橋中脳静脈(Pontomesencephalic vein / Vena pontomesencephalica)
橋中脳静脈は中脳と橋の移行部に位置し、脳底静脈へ合流して大脳静脈へ還流する重要な静脈で、閉塞は脳幹部の静脈性うっ血や浮腫、眼球運動障害・意識障害などの神経症状を引き起こす可能性がある。画像診断はMRVやCTAで行え、手術時は温存が必須であり、深部静脈血栓症の評価でも開存性確認が重要である。
概要
橋中脳静脈(きょうちゅうのうじょうみゃく;pontomesencephalic vein / vena pontomesencephalica)は、橋(pons)と中脳(mesencephalon)の移行部(pontomesencephalic junction)周囲で形成され、脳幹前外側〜腹側表面の静脈還流を深部静脈系へ導く交通路として重要である(Rhoton, 2002)。走行・命名は文献や個体差で揺れがあるが、臨床的には 深部静脈(basal vein of Rosenthal:脳底静脈)/大大脳静脈(great cerebral vein of Galen:ガレン大静脈)へ向かう脳幹周囲静脈の一部として把握すると実務上の誤解が少ない(Osborn, 2017)。
位置・走行(局在)
- 局在の目安:中脳下部(tegmentum の外側)〜橋上部の前外側面で、脳幹表面の静脈網(pial venous network)から集めた血流が、脳底静脈(Basal vein of Rosenthal)方向へ集約する領域(Rhoton, 2002)。
- 走行の概念:橋—中脳境界付近で形成され、前外側(腹外側)から後外側へ回り込むように走って、**ambient cistern(環槽)〜crural cistern(脚槽)**側で深部静脈へ連絡しうる(Osborn, 2017)。
- 隣接ランドマーク(解剖学的肢位を前提)
- 腹側:脳底動脈(basilar artery)とその穿通枝(paramedian / short circumferential perforators)近傍(Rhoton, 2002)
- 外側:中脳脚(cerebral peduncle)外側縁、上小脳動脈(SCA)/後大脳動脈(PCA)近傍(Osborn, 2017)
- 背側:中脳被蓋(tegmentum)外側、上小脳脚(superior cerebellar peduncle)上方の静脈網と交通しうる(Rhoton, 2002)
流入・流出(還流先)と静脈系での位置づけ
橋中脳静脈は「単一の太い静脈」として常に同定できるとは限らず、**脳幹周囲静脈の集合体(連結路)**として見えることが多い(Rhoton, 2002)。
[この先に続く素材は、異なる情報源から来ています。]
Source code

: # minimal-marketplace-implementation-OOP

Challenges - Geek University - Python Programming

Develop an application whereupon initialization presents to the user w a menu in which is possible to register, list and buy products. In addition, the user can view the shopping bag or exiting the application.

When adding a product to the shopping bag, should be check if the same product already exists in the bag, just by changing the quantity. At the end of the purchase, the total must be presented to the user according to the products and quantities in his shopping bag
代表的な連絡は以下。
- 流入(集める領域の典型)
- 中脳腹外側面・橋上部腹外側面の軟膜静脈
- 周囲の穿通枝(穿通動脈)周囲の静脈網(perforator-associated veins)
- 流出(連絡先の典型)
- **脳底静脈(basal vein of Rosenthal)**への合流:深部静脈系への主要ルートのひとつ(Osborn, 2017)
- 状況により、ガレン大静脈系(great vein of Galen)へ間接的に連絡(Rhoton, 2002)
- 近傍の静脈(例:前中脳静脈系・上錐体静脈系・橋静脈群)との多彩な交通(Rhoton, 2002)
変異(破格)と臨床的に重要なポイント
- 左右差/片側優位:深部静脈系の優位性(BVの太さ、対側交通)により、橋中脳静脈が片側で太く見えることがある(Rhoton, 2002)。
- 「橋中脳静脈」というラベルの揺れ:画像所見では、実際には「中脳前外側〜橋前外側の連絡静脈」全体を便宜的にそう呼んでいる場合がある。したがって、還流先(BV / ガレン系)と、病変(血栓・圧排・シャント)の位置関係で整理するのが安全(Osborn, 2017)。
画像読影(CT/MRI/血管画像)の実務
1) MRV / CTV(静脈系のスクリーニング)
- 目的:橋中脳領域の静脈還流の途絶(血栓)や、周囲病変による圧排・うっ血の評価。
- 見え方のコツ:深部静脈(internal cerebral vein, basal vein, great vein of Galen)をまず同定し、そこへ向かう細い交通静脈として ambient cistern 付近の細い静脈連続を追う(Osborn, 2017)。